[[ Data supplied, beginning ]]
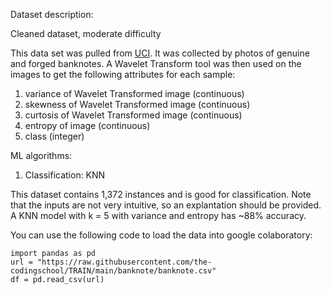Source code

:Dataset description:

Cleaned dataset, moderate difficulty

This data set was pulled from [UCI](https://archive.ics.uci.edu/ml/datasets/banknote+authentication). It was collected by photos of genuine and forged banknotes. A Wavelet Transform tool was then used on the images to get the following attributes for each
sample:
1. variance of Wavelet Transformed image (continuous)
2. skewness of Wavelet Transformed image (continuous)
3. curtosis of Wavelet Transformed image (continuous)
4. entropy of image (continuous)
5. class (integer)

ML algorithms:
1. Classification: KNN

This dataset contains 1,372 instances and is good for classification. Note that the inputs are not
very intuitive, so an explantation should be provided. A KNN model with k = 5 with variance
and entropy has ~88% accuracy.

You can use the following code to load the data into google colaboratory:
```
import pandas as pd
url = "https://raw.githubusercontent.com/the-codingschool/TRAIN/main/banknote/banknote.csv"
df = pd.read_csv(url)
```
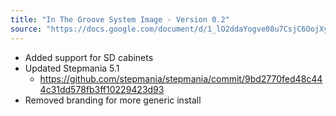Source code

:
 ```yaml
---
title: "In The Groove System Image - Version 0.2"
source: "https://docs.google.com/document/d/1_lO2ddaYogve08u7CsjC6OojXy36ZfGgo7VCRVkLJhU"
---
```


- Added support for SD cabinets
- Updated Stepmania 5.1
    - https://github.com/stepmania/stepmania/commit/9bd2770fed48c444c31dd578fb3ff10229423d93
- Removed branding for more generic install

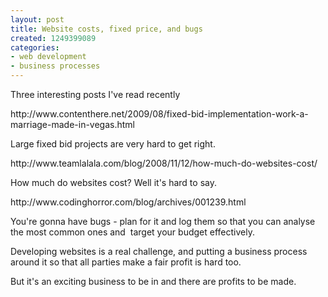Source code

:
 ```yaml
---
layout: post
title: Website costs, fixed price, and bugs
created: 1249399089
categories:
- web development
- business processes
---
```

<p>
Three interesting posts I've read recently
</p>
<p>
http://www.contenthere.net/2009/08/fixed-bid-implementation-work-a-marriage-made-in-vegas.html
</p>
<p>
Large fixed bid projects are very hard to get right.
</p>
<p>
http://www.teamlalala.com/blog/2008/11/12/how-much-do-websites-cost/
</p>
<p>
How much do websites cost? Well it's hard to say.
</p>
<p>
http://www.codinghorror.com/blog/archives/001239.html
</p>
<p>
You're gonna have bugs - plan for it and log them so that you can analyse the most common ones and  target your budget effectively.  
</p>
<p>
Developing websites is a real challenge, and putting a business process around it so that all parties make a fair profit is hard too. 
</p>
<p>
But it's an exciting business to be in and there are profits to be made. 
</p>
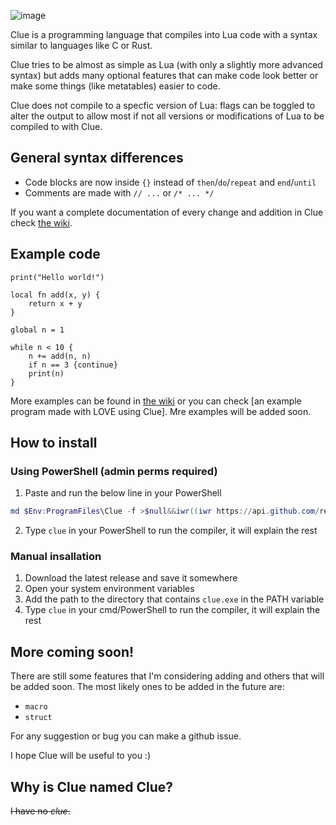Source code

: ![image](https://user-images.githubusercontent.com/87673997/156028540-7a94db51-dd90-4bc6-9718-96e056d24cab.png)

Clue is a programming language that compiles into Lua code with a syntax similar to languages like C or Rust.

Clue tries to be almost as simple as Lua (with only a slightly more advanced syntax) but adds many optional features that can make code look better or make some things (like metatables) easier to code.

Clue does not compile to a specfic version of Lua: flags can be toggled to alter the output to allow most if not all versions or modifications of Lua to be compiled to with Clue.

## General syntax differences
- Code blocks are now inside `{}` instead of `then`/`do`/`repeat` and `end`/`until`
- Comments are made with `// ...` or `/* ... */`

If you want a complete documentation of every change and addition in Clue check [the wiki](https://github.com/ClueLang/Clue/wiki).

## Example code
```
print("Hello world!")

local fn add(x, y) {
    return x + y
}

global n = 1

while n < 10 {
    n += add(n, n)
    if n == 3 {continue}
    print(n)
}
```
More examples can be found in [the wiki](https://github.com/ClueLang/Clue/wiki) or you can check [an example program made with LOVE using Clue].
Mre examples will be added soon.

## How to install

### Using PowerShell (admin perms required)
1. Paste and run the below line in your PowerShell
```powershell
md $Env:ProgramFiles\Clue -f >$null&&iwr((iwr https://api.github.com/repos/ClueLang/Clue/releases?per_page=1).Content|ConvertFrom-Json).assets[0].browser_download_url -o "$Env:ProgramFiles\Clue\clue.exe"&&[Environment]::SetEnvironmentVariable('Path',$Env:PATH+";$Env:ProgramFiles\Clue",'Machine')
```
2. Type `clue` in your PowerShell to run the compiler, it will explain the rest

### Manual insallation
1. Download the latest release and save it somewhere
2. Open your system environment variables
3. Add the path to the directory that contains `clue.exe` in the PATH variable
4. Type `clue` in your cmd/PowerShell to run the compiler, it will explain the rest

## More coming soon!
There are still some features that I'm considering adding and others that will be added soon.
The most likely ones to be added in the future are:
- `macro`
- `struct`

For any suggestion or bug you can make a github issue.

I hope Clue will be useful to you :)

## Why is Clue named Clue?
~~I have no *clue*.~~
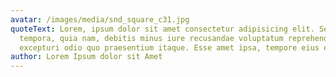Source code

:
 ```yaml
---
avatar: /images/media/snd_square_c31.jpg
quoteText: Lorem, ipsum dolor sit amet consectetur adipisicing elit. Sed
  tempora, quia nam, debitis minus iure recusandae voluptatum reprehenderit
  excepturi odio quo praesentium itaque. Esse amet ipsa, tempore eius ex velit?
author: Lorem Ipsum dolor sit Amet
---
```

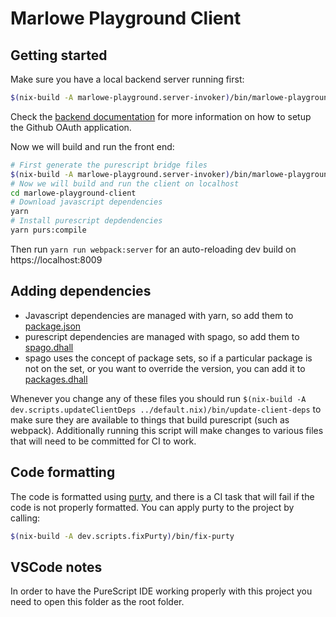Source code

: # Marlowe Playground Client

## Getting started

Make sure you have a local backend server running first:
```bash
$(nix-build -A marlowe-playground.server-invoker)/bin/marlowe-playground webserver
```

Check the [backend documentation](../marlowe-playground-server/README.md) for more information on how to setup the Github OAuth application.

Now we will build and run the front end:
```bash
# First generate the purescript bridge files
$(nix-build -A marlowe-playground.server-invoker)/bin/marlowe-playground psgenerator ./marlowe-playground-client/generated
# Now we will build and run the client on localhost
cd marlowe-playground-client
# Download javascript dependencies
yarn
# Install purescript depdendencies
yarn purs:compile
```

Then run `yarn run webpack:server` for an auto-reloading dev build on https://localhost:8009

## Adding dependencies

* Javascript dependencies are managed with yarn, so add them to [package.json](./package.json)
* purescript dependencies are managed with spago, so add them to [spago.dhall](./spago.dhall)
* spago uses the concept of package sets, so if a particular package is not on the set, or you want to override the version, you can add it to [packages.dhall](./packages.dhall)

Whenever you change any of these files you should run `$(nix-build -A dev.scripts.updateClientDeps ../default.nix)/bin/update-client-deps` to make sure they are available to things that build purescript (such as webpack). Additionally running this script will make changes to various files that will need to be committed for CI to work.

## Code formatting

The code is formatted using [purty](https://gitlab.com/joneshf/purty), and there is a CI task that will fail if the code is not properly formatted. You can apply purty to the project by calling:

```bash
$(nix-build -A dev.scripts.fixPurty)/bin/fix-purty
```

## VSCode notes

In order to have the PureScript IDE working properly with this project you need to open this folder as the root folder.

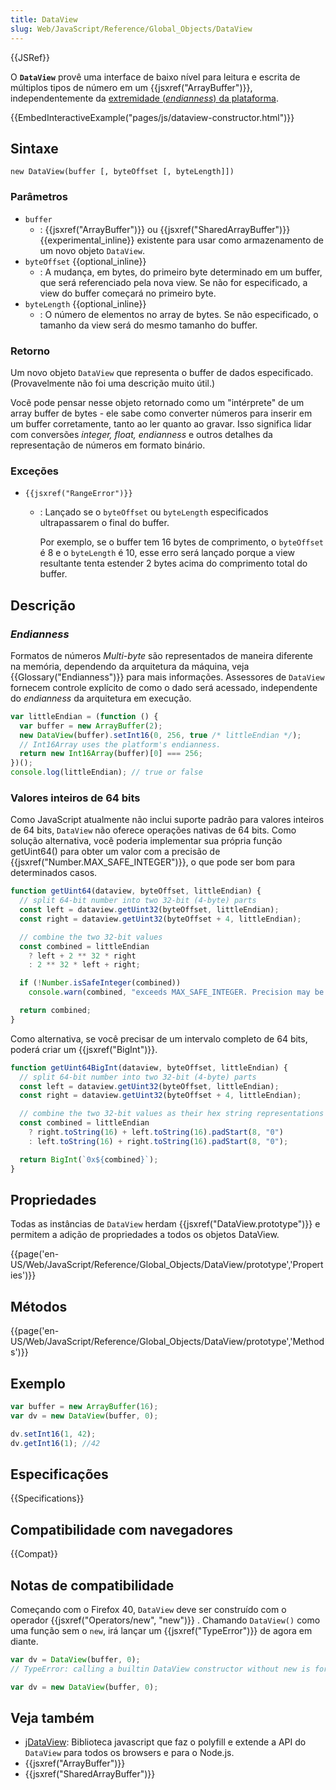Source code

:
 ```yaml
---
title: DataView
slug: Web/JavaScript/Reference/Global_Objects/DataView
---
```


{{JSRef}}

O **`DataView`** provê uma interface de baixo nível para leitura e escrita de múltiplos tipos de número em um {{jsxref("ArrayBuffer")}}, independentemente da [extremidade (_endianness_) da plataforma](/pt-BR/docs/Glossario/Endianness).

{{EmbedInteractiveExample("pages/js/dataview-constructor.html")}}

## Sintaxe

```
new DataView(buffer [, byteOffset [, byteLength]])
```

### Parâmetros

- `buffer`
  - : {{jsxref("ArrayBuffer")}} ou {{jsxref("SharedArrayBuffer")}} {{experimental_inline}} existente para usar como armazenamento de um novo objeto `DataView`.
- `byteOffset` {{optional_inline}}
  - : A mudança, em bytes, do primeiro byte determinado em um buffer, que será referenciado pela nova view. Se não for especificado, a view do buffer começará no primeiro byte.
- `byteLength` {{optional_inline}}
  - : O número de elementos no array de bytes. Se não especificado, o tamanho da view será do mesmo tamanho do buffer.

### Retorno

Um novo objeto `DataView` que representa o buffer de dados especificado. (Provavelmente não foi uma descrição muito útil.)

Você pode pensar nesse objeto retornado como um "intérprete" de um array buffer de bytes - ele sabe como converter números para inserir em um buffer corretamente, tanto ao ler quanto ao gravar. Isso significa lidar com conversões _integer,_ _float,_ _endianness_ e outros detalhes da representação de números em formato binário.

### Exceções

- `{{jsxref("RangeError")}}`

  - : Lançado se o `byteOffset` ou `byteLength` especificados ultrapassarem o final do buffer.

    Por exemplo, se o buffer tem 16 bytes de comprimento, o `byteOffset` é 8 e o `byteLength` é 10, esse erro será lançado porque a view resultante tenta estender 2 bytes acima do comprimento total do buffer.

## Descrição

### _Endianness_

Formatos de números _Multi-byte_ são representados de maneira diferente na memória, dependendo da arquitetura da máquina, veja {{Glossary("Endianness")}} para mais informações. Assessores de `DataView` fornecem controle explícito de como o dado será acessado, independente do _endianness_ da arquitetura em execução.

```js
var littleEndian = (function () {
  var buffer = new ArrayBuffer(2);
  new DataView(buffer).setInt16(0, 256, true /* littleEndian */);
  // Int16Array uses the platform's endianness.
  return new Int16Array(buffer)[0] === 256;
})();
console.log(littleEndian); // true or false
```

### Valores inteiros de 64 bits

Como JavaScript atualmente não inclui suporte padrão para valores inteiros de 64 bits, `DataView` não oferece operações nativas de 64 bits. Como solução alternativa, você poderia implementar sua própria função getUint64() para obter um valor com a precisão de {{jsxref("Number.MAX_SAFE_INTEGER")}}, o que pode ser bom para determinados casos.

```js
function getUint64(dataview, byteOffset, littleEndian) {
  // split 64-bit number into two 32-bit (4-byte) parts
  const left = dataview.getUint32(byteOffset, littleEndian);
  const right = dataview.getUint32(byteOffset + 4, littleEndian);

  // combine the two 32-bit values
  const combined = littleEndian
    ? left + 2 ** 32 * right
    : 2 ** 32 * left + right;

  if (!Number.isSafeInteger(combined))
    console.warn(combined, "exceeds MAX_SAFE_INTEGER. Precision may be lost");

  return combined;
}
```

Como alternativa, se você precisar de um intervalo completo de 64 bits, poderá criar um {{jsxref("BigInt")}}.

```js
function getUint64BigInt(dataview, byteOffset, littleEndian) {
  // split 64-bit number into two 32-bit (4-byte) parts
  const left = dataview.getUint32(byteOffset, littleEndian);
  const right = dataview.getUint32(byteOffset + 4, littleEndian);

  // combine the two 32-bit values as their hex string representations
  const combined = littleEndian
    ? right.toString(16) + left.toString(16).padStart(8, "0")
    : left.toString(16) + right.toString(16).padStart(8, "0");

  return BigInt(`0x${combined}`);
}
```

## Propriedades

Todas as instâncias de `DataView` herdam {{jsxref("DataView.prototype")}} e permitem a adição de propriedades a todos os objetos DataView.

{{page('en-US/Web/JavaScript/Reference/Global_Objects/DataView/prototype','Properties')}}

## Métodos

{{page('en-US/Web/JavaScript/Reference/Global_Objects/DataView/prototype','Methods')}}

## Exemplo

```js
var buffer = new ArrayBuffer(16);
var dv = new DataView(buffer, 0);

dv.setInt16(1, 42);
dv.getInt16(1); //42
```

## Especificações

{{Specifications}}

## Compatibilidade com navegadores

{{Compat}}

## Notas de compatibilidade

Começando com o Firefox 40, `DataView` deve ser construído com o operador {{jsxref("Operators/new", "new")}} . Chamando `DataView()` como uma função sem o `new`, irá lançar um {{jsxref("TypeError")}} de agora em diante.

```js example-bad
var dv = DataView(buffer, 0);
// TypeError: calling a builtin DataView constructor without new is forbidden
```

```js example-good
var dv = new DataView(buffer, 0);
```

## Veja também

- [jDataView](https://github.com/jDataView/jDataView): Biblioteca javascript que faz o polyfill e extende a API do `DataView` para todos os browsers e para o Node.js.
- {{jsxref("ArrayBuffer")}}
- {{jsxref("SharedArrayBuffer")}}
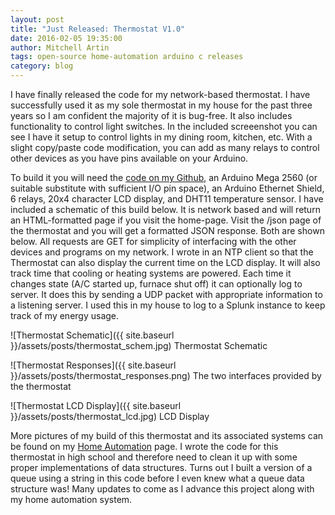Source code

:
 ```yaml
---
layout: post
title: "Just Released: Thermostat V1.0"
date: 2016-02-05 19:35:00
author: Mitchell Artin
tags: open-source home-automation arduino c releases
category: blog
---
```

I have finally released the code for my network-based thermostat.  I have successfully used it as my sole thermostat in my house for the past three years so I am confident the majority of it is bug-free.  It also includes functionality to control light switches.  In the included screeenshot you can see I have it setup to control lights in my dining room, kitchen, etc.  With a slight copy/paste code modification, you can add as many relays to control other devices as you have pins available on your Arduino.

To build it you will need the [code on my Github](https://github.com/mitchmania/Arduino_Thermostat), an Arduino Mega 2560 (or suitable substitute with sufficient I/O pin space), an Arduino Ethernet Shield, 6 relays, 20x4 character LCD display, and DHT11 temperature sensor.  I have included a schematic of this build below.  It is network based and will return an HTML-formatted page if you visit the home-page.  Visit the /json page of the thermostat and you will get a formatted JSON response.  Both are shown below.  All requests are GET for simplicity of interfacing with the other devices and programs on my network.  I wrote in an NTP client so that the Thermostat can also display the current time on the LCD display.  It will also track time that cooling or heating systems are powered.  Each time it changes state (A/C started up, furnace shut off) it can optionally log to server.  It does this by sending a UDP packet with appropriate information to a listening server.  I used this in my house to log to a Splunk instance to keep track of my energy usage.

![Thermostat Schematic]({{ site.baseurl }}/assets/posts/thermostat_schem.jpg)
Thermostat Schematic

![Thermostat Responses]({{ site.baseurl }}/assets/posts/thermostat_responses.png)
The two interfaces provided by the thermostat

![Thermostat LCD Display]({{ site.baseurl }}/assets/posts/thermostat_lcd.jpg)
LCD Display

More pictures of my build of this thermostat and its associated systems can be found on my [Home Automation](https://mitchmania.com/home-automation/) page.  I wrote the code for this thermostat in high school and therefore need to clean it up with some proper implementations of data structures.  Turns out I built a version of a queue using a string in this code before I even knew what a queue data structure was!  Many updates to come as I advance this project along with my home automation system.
[[ Data supplied, end ]]
→ **Work to be completed**
Although the records hold pictures, the copy must not; give again exactly the lines from the one with "## More coming soon!" through the one with "## Code formatting".

→ **Result of this exercise**
## More coming soon!
There are still some features that I'm considering adding and others that will be added soon.
The most likely ones to be added in the future are:
- `macro`
- `struct`

For any suggestion or bug you can make a github issue.

I hope Clue will be useful to you :)

## Why is Clue named Clue?
~~I have no *clue*.~~
Source code

:
 ```yaml
---
avatar: /images/media/snd_square_c31.jpg
quoteText: Lorem, ipsum dolor sit amet consectetur adipisicing elit. Sed
  tempora, quia nam, debitis minus iure recusandae voluptatum reprehenderit
  excepturi odio quo praesentium itaque. Esse amet ipsa, tempore eius ex velit?
author: Lorem Ipsum dolor sit Amet
---
```

Source code

: # Marlowe Playground Client

## Getting started

Make sure you have a local backend server running first:
```bash
$(nix-build -A marlowe-playground.server-invoker)/bin/marlowe-playground webserver
```

Check the [backend documentation](../marlowe-playground-server/README.md) for more information on how to setup the Github OAuth application.

Now we will build and run the front end:
```bash
# First generate the purescript bridge files
$(nix-build -A marlowe-playground.server-invoker)/bin/marlowe-playground psgenerator ./marlowe-playground-client/generated
# Now we will build and run the client on localhost
cd marlowe-playground-client
# Download javascript dependencies
yarn
# Install purescript depdendencies
yarn purs:compile
```

Then run `yarn run webpack:server` for an auto-reloading dev build on https://localhost:8009

## Adding dependencies

* Javascript dependencies are managed with yarn, so add them to [package.json](./package.json)
* purescript dependencies are managed with spago, so add them to [spago.dhall](./spago.dhall)
* spago uses the concept of package sets, so if a particular package is not on the set, or you want to override the version, you can add it to [packages.dhall](./packages.dhall)

Whenever you change any of these files you should run `$(nix-build -A dev.scripts.updateClientDeps ../default.nix)/bin/update-client-deps` to make sure they are available to things that build purescript (such as webpack). Additionally running this script will make changes to various files that will need to be committed for CI to work.

## Code formatting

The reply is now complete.